Report every line of the records that contains the word "rows".

= Beginning of Section =

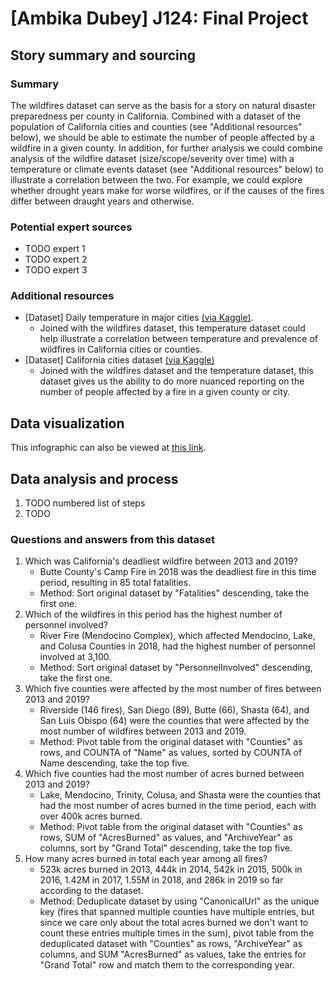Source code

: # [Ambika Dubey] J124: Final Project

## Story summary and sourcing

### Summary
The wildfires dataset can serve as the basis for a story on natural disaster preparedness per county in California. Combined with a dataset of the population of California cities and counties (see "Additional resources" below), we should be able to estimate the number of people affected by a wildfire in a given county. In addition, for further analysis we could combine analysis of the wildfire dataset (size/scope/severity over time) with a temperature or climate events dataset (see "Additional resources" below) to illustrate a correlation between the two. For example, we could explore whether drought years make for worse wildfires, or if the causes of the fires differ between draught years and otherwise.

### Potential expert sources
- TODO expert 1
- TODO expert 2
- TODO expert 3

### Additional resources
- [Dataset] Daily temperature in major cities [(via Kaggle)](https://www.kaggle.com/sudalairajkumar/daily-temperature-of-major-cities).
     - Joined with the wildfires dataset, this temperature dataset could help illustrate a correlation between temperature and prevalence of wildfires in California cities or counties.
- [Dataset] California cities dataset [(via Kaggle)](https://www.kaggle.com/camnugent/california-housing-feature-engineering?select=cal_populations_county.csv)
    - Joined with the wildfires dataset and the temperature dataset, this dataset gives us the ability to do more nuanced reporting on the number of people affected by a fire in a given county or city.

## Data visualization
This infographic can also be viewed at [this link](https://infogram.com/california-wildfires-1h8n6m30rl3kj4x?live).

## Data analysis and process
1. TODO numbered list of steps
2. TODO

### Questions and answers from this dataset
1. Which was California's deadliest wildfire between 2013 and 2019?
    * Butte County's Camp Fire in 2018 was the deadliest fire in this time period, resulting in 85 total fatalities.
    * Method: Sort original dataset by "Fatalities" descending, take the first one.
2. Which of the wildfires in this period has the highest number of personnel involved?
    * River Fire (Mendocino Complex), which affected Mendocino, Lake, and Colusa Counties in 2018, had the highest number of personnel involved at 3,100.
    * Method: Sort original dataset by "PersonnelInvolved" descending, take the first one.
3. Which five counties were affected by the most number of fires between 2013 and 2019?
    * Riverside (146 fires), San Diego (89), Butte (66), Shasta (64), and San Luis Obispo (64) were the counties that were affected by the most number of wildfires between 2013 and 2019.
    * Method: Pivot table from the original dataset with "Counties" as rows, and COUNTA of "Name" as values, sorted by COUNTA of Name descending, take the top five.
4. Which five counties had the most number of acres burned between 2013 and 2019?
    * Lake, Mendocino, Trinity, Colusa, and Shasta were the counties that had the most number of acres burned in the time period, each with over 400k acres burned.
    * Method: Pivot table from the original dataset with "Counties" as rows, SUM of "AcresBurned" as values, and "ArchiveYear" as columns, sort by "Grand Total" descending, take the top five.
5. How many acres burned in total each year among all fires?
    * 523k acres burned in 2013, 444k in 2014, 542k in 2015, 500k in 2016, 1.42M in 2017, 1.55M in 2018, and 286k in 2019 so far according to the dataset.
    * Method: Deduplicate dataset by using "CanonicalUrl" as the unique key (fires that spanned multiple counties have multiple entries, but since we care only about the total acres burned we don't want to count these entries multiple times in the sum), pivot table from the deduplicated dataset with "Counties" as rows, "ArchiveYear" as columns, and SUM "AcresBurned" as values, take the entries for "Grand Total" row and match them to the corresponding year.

= End of Section =
= Beginning of Section =

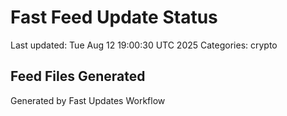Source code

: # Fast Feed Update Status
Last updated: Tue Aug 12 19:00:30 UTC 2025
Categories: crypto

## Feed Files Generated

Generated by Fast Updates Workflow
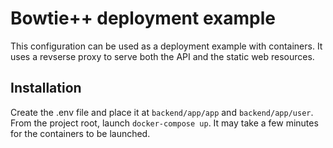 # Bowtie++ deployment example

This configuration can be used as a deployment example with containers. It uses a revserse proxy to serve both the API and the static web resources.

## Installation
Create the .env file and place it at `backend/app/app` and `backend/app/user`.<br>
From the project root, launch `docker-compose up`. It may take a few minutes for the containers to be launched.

= End of Section =

● Solution to this problem
    * Method: Pivot table from the original dataset with "Counties" as rows, and COUNTA of "Name" as values, sorted by COUNTA of Name descending, take the top five.
    * Method: Pivot table from the original dataset with "Counties" as rows, SUM of "AcresBurned" as values, and "ArchiveYear" as columns, sort by "Grand Total" descending, take the top five.
    * Method: Deduplicate dataset by using "CanonicalUrl" as the unique key (fires that spanned multiple counties have multiple entries, but since we care only about the total acres burned we don't want to count these entries multiple times in the sum), pivot table from the deduplicated dataset with "Counties" as rows, "ArchiveYear" as columns, and SUM "AcresBurned" as values, take the entries for "Grand Total" row and match them to the corresponding year.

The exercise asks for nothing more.